## GIVEN DATA

-=-=-

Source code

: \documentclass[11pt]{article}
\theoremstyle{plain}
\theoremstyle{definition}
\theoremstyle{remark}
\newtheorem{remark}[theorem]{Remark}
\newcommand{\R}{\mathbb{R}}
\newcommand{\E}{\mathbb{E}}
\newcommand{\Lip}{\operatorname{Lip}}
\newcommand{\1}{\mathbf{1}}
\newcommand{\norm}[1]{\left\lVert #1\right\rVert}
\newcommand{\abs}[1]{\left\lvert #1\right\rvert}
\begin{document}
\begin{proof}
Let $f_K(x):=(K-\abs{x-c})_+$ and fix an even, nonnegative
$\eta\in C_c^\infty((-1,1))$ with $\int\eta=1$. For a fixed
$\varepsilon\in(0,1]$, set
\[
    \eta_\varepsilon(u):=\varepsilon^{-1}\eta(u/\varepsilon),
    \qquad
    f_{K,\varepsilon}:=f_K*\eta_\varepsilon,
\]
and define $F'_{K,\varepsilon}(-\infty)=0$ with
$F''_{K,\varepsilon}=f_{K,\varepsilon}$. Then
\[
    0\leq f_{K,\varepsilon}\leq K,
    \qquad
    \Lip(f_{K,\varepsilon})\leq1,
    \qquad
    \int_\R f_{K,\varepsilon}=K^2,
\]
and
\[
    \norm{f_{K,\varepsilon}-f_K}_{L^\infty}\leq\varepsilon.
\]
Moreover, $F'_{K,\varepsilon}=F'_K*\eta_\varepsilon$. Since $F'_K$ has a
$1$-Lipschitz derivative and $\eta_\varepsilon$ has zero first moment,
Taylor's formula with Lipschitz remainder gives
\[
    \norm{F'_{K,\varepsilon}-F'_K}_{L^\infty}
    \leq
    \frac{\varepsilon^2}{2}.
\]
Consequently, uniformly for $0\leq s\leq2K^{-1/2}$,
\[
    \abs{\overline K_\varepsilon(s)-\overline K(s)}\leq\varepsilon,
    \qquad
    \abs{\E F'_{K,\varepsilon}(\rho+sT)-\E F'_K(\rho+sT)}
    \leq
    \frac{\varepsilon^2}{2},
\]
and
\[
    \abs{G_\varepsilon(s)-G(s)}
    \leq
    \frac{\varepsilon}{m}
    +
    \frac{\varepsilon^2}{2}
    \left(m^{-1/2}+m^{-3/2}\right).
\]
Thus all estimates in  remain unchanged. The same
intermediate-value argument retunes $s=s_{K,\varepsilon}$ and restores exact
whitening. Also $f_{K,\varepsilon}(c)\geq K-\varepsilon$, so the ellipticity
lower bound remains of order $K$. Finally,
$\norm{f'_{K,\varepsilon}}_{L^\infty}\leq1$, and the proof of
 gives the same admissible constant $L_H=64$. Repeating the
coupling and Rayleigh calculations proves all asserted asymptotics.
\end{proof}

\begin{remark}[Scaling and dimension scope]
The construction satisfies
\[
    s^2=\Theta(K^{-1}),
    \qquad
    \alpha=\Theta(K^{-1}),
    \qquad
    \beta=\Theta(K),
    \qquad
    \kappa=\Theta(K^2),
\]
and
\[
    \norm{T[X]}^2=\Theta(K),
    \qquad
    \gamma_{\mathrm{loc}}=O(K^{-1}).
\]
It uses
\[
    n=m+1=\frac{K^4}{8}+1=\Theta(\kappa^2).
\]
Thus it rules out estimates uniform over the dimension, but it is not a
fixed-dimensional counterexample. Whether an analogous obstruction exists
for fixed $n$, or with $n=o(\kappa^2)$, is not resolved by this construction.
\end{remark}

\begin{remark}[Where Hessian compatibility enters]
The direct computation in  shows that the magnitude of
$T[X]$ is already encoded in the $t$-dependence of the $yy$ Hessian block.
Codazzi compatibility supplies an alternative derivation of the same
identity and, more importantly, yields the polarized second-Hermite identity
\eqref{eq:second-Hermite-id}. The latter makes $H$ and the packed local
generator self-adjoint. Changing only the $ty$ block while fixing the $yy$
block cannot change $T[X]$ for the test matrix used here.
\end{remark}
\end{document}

-=-=-

## WHAT YOU SHOULD DO
In the data above, find each line that has the word "left" and copy it out.

## COMPLETED TASK
\newcommand{\norm}[1]{\left\lVert #1\right\rVert}
\newcommand{\abs}[1]{\left\lvert #1\right\rvert}
    \left(m^{-1/2}+m^{-3/2}\right).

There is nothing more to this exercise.